For the entries below, print exactly the lines between the line holding "- feasibility study" and the line holding "- negotiated - issuer", inclusive, and nothing else.
>>>
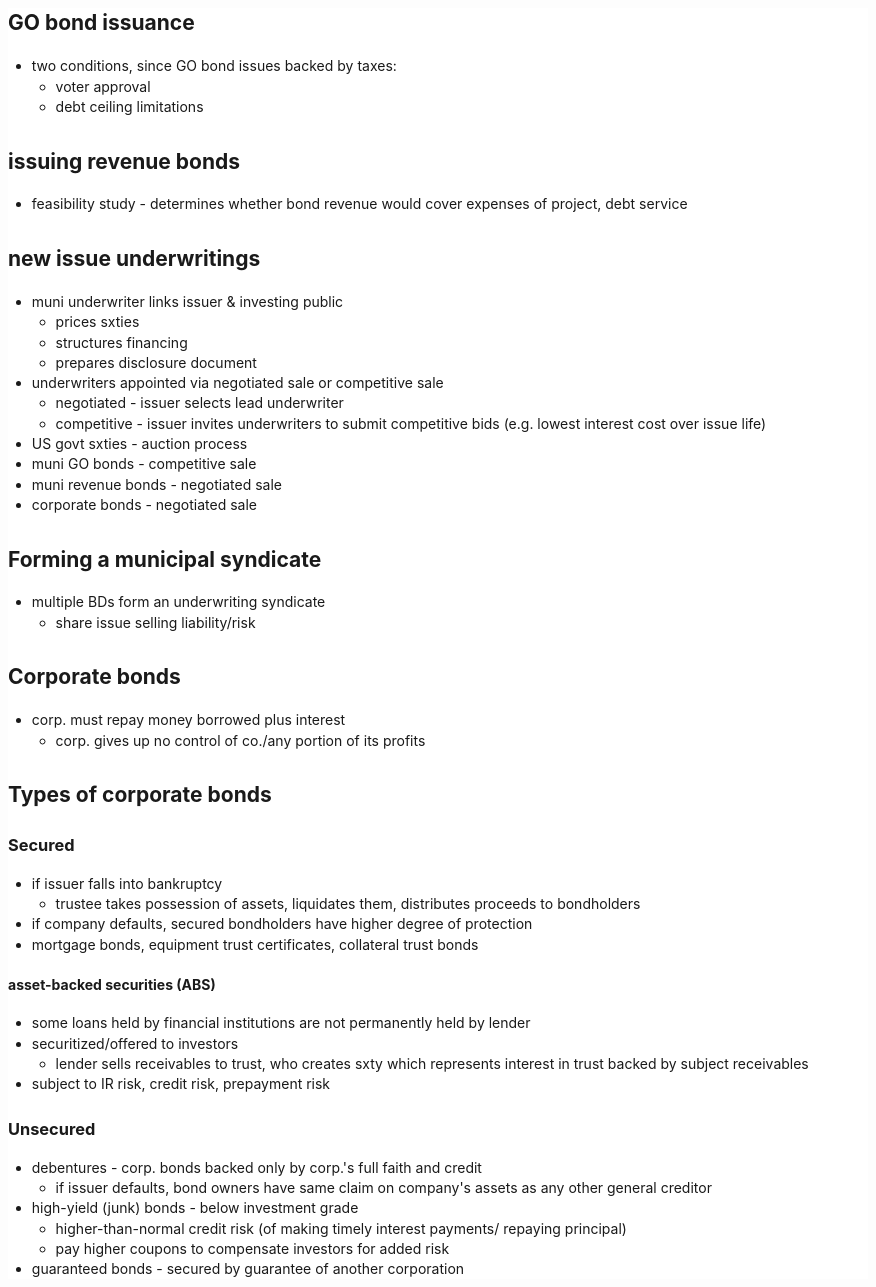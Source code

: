 ## GO bond issuance
- two conditions, since GO bond issues backed by taxes:
	- voter approval
	- debt ceiling limitations

## issuing revenue bonds
- feasibility study - determines whether bond revenue would cover expenses of project, debt service

## new issue underwritings
- muni underwriter links issuer & investing public
	- prices sxties
	- structures financing
	- prepares disclosure document
- underwriters appointed via negotiated sale or competitive sale
	- negotiated - issuer selects lead underwriter
	- competitive - issuer invites underwriters to submit competitive bids (e.g. lowest interest cost over issue life)
- US govt sxties - auction process
- muni GO bonds - competitive sale
- muni revenue bonds - negotiated sale
- corporate bonds - negotiated sale

## Forming a municipal syndicate
- multiple BDs form an underwriting syndicate
	- share issue selling liability/risk

## Corporate bonds
- corp. must repay money borrowed plus interest
	- corp. gives up no control of co./any portion of its profits

## Types of corporate bonds
### Secured
- if issuer falls into bankruptcy 
	- trustee takes possession of assets, liquidates them, distributes proceeds to bondholders
- if company defaults, secured bondholders have higher degree of protection
- mortgage bonds, equipment trust certificates, collateral trust bonds

#### asset-backed securities (ABS)
- some loans held by financial institutions are not permanently held by lender
- securitized/offered to investors
	- lender sells receivables to trust, who creates sxty which represents interest in trust backed by subject receivables
- subject to IR risk, credit risk, prepayment risk

### Unsecured
- debentures - corp. bonds backed only by corp.'s full faith and credit
	- if issuer defaults, bond owners have same claim on company's assets as any other general creditor
- high-yield (junk) bonds - below investment grade
	- higher-than-normal credit risk (of making timely interest payments/ repaying principal)
	- pay higher coupons to compensate investors for added risk
- guaranteed bonds - secured by guarantee of another corporation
<<<
> SOLUTION TO THIS EXERCISE:
- feasibility study - determines whether bond revenue would cover expenses of project, debt service

## new issue underwritings
- muni underwriter links issuer & investing public
	- prices sxties
	- structures financing
	- prepares disclosure document
- underwriters appointed via negotiated sale or competitive sale
	- negotiated - issuer selects lead underwriter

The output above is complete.